Exercise description
Reproduce every line in the material below that holds "here".

Records for the task
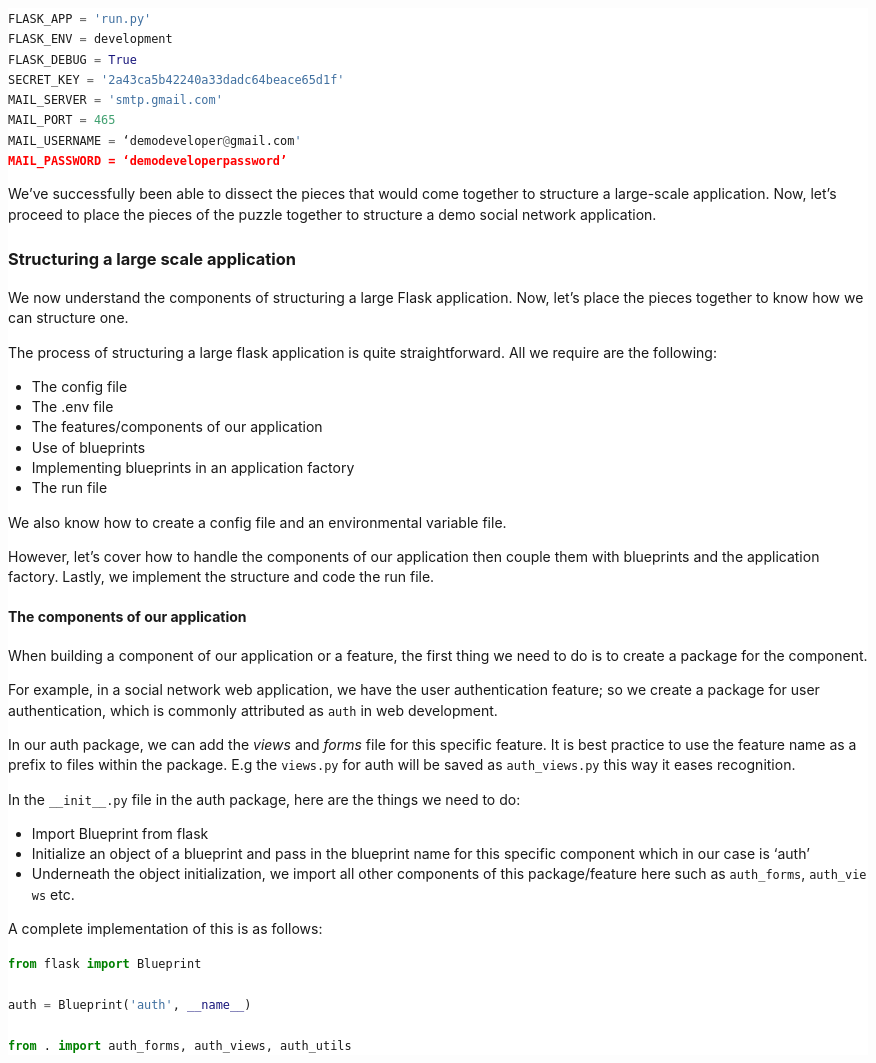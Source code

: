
 ```python
FLASK_APP = 'run.py'
FLASK_ENV = development
FLASK_DEBUG = True
SECRET_KEY = '2a43ca5b42240a33dadc64beace65d1f'
MAIL_SERVER = 'smtp.gmail.com'
MAIL_PORT = 465
MAIL_USERNAME = ‘demodeveloper@gmail.com'
MAIL_PASSWORD = ‘demodeveloperpassword’
```

We’ve successfully been able to dissect the pieces that would come together to structure a large-scale application. Now, let’s proceed to place the pieces of the puzzle together to structure a demo social network application.

### Structuring a large scale application
We now understand the components of structuring a large Flask application. Now, let’s place the pieces together to know how we can structure one.

The process of structuring a large flask application is quite straightforward. All we require are the following:

- The config file
- The .env file
- The features/components of our application
- Use of blueprints
- Implementing blueprints in an application factory
- The run file

We also know how to create a config file and an environmental variable file.

However, let’s cover how to handle the components of our application then couple them with blueprints and the application factory. Lastly, we implement the structure and code the run file.

#### The components of our application
When building a component of our application or a feature, the first thing we need to do is to create a package for the component.

For example, in a social network web application, we have the user authentication feature; so we create a package for user authentication, which is commonly attributed as `auth` in web development.

In our auth package, we can add the *views* and *forms* file for this specific feature. It is best practice to use the feature name as a prefix to files within the package. E.g the `views.py` for auth will be saved as `auth_views.py` this way it eases recognition.

In the `__init__.py` file in the auth package, here are the things we need to do:

- Import Blueprint from flask
- Initialize an object of a blueprint and pass in the blueprint name for this specific component which in our case is ‘auth’
- Underneath the object initialization, we import all other components of this package/feature here such as `auth_forms`, `auth_views` etc.

A complete implementation of this is as follows:

```python
from flask import Blueprint

auth = Blueprint('auth', __name__)

from . import auth_forms, auth_views, auth_utils
```
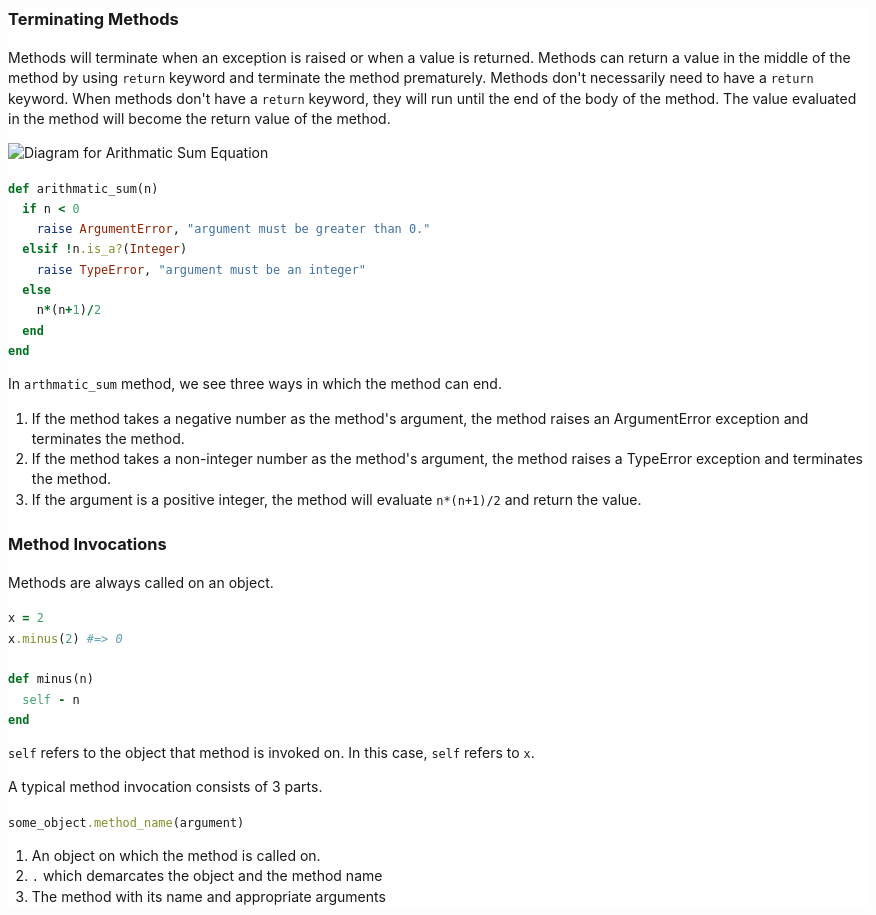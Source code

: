 ### Terminating Methods

Methods will terminate when an exception is raised or when a value is returned. Methods can return a value in the middle of the method by using `return` keyword and terminate the method prematurely. Methods don't necessarily need to have a `return` keyword. When methods don't have a `return` keyword, they will run until the end of the body of the method. The value evaluated in the method will become the return value of the method.

![Diagram for Arithmatic Sum Equation](http://upload.wikimedia.org/math/5/1/4/5147eb43c4acd2e51619a89152c79ac1.png)

```ruby
def arithmatic_sum(n)
  if n < 0
    raise ArgumentError, "argument must be greater than 0."
  elsif !n.is_a?(Integer)
    raise TypeError, "argument must be an integer"
  else
    n*(n+1)/2
  end
end
```

In `arthmatic_sum` method, we see three ways in which the method can end.

1. If the method takes a negative number as the method's argument, the method raises an ArgumentError exception and terminates the method.
2. If the method takes a non-integer number as the method's argument, the method raises a TypeError exception and terminates the method.
3. If the argument is a positive integer, the method will evaluate `n*(n+1)/2` and return the value.

### Method Invocations

Methods are always called on an object.

```ruby
x = 2
x.minus(2) #=> 0

def minus(n)
  self - n
end
```

`self` refers to the object that method is invoked on. In this case, `self` refers to `x`.

A typical method invocation consists of 3 parts.

```ruby
some_object.method_name(argument)
```

1. An object on which the method is called on.
2. `.` which demarcates the object and the method name
3. The method with its name and appropriate arguments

Solution for this problem
In the `__init__.py` file in the auth package, here are the things we need to do:
- Underneath the object initialization, we import all other components of this package/feature here such as `auth_forms`, `auth_views` etc.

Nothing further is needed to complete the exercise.